Dealing With AI Biases Part 3: Emergent Biases in Operational Models

CMS Wire

The AI bias problem is often treated as a data problem, because many well-documented examples of biased AI behaviors are inherited directly from the biases within their training data.

As we discussed previously, biases in data are not always bad. In fact, data scientists often inject biases as the data is being preprocessed before training. Bias injection can be used to counteract unwanted biases that result in unfair treatment, discrimination, or marginalization of subpopulations defined by immutable characteristics.

Today, we are going to explore another important class of AI biases. These are emergent biases that are not inherited from the training data. That means these biases can still emerge even when we have trained the machine-learning (ML) algorithms with a cleansed data set with no known biases. To see how this is possible, we must understand where emergent biases originate.

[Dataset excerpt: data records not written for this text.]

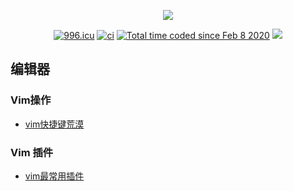 <p align="center">
  <p align="center">
      <img src="https://github-readme-stats.vercel.app/api?username=matyle&count_private=true" />
  </p>
  <p align="center">
    <a href="https://996.icu"><img src="https://img.shields.io/badge/link-996.icu-red.svg" alt="996.icu" /></a>
    <a href="https://github.com/matyle/matyle.github.io"><img src="https://github.com/matyle/matyle.github.io/actions/workflows/lint-md.yml/badge.svg" alt="ci" /></a>
    <a href="https://wakatime.com/@7be5bddf-f650-4cd0-a1d5-02c16f6a74f4"><img src="https://wakatime.com/badge/user/21daab89-a694-4970-88ed-a7d264a380e4.svg" alt="Total time coded since Feb 8 2020" /></a>
    <a href="https://github.com/matyle/matyle.github.io/commits/master"><img src="https://img.shields.io/github/commit-activity/w/matyle/matyle.github.io"></a>
  </p>
</p>



## 编辑器

### Vim操作

- [vim快捷键荒漠](./vim/mapkey.md)

### Vim 插件
- [vim最常用插件](./vim/mostlyplug.md)







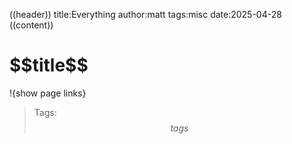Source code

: ((header))
title:Everything
author:matt
tags:misc
date:2025-04-28
((content))
<h1 id="pagetitle">$$title$$</h1>

!{show page links}

>Tags: $$tags$$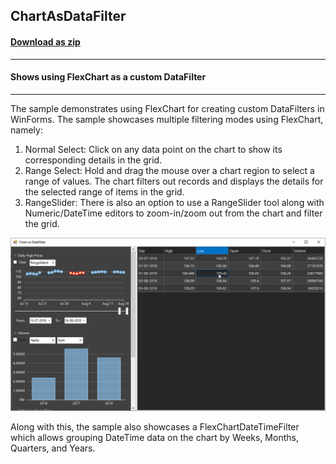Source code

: ## ChartAsDataFilter
#### [Download as zip](https://grapecity.github.io/DownGit/#/home?url=https://github.com/GrapeCity/ComponentOne-WinForms-Samples/tree/master/NetFramework\DataFilter\CS\ChartAsDataFilter\ChartAsDataFilter)
____
#### Shows using FlexChart as a custom DataFilter
____
The sample demonstrates using FlexChart for creating custom DataFilters in WinForms. The sample showcases multiple filtering modes using FlexChart, namely:

1. Normal Select: Click on any data point on the chart to show its corresponding details in the grid.
2. Range Select: Hold and drag the mouse over a chart region to select a range of values. The chart filters out records and displays the details for the selected range of items in the grid.
3. RangeSlider: There is also an option to use a RangeSlider tool along with Numeric/DateTime editors to zoom-in/zoom out from the chart and filter the grid.

![screenshot](screenshot.png)

Along with this, the sample also showcases a FlexChartDateTimeFilter which allows grouping DateTime data on the chart by Weeks, Months, Quarters, and Years.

Emergent Biases in Operational Models
Emergent Biases in Operational Models

The Origin of Emergent Biases

A stereotypic data science workflow involves:

  1. Preprocessing the data given to data scientists
  2. Training the ML algorithms to obtain the final model
  3. Deploying the trained model in production AI systems

Although this stereotypic workflow is highly simplified, it does offer some insight into where emergent biases might crop up. First, we must recognize that during the model deployment phase (step 3), the model and all its artifacts (e.g. parameters, configs, auxiliary files, and libraries) are fixed and not supposed to change. The deployment process simply replicates the computing environment on the cloud and transfers only the required assets for the model to execute on the cloud. Therefore, it’s unlikely that biases could be introduced during deployment. 

Moreover, if data preprocessing (step 1) is done right, there shouldn’t be any unwanted biases in the training data. Since emergent biases are not inherited from the training data, the only place these biases could emerge is during the training process (step 2). Therefore, it’s time for us to dive in and see what could have created emergent biases during the training process. 

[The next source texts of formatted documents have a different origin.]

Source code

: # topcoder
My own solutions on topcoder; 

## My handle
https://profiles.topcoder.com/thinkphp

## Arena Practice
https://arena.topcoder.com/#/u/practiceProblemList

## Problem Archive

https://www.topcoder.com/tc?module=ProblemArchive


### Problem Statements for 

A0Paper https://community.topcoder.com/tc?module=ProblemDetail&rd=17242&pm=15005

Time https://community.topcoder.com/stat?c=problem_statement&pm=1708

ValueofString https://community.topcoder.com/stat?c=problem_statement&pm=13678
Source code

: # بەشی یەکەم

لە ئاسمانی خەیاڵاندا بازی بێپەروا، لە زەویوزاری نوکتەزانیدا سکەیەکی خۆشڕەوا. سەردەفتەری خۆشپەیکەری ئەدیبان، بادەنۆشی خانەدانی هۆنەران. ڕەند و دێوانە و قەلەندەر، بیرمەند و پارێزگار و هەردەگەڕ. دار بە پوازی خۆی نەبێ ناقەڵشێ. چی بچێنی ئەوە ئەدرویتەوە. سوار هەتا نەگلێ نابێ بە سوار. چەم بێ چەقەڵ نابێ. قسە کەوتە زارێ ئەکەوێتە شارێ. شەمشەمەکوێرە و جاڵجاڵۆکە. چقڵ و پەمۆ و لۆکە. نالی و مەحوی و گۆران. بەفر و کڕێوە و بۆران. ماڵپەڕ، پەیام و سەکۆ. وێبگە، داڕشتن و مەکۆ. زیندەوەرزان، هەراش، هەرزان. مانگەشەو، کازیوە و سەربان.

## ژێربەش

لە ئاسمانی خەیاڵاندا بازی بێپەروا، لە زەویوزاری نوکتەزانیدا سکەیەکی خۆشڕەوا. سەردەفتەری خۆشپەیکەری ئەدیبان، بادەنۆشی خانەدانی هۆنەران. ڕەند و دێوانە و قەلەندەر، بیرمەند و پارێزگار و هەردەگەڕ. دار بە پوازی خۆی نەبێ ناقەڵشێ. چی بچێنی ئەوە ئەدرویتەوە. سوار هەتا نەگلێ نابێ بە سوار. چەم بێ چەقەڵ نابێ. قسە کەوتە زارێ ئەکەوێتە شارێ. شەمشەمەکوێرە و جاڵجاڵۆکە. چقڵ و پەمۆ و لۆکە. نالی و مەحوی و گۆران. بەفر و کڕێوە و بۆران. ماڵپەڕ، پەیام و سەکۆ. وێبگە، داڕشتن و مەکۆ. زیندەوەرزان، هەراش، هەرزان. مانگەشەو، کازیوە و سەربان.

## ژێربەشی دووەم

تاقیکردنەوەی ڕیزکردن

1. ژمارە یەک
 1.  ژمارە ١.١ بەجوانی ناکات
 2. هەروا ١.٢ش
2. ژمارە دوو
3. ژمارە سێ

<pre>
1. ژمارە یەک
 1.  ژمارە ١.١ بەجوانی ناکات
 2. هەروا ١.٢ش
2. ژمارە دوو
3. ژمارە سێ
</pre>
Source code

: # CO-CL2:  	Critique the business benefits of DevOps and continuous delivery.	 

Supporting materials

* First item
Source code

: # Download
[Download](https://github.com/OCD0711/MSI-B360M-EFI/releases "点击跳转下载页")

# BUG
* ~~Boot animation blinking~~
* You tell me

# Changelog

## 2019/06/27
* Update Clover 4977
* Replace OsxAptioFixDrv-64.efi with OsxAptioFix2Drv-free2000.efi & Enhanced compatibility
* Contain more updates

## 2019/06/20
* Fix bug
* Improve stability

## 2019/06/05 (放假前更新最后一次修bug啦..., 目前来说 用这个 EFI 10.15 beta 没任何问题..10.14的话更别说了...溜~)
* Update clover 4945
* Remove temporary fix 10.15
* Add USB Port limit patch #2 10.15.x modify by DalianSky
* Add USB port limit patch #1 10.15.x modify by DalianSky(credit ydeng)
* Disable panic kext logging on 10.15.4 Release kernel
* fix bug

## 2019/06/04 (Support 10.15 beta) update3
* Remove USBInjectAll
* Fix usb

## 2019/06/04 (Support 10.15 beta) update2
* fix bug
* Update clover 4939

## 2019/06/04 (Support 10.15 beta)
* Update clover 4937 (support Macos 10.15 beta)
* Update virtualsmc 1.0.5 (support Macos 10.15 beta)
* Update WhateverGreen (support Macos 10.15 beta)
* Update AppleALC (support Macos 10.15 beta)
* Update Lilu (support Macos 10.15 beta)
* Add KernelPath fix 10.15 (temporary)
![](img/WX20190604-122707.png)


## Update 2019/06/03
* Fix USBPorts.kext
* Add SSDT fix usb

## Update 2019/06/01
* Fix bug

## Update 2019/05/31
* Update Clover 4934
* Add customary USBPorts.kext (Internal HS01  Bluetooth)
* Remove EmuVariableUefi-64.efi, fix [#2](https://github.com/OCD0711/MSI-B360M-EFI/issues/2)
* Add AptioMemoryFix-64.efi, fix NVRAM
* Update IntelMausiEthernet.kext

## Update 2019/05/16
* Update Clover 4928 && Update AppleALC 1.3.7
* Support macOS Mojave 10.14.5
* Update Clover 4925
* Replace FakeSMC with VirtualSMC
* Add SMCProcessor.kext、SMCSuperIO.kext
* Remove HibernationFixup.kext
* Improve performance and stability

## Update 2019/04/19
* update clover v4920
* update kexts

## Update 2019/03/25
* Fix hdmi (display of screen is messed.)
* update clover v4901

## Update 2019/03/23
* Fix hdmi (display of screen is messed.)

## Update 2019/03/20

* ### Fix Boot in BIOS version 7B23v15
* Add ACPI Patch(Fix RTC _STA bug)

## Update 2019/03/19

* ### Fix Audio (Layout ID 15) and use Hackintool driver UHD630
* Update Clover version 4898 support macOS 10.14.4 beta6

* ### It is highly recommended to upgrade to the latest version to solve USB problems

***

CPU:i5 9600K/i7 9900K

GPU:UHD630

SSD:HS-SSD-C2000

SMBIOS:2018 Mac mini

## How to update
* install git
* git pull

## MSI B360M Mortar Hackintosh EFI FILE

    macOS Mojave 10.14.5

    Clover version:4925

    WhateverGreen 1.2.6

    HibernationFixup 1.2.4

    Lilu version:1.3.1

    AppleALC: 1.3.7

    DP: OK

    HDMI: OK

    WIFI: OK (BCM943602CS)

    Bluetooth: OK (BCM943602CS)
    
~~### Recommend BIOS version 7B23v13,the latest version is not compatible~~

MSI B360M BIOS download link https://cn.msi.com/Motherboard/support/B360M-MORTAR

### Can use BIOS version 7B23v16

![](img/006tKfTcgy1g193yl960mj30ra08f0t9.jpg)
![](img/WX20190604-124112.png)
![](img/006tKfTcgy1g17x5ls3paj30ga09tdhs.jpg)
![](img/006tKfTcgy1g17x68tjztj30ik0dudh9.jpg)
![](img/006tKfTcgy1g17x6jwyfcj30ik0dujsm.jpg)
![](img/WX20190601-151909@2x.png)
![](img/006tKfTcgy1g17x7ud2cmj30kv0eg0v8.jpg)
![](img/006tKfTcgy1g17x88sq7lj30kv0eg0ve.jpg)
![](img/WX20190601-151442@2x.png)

Despite common belief, the ML training process is a highly nonlinear process that involves many iterations of re-training and re-testing. Since this subject is highly technical, we will gloss over the details and focus our discussion instead on the context of bias creation and provide links for deeper exploration.

Training ML Models Under the Hood

As a data scientist, when we say we’re training an ML model, what we’re really doing is optimizing some objective functions (or loss function) with respect to the model’s parameters. Simply put, we want to find the model parameters that optimize the objective function, which usually measures how well the model fits the data. 

There are a handful of standard objective functions (e.g. squared loss, log-likelihood loss) for common types of ML problems (e.g. regression, classification), respectively. But, beyond the most common ones, there are many more objective functions considering all the specialized applications of ML. 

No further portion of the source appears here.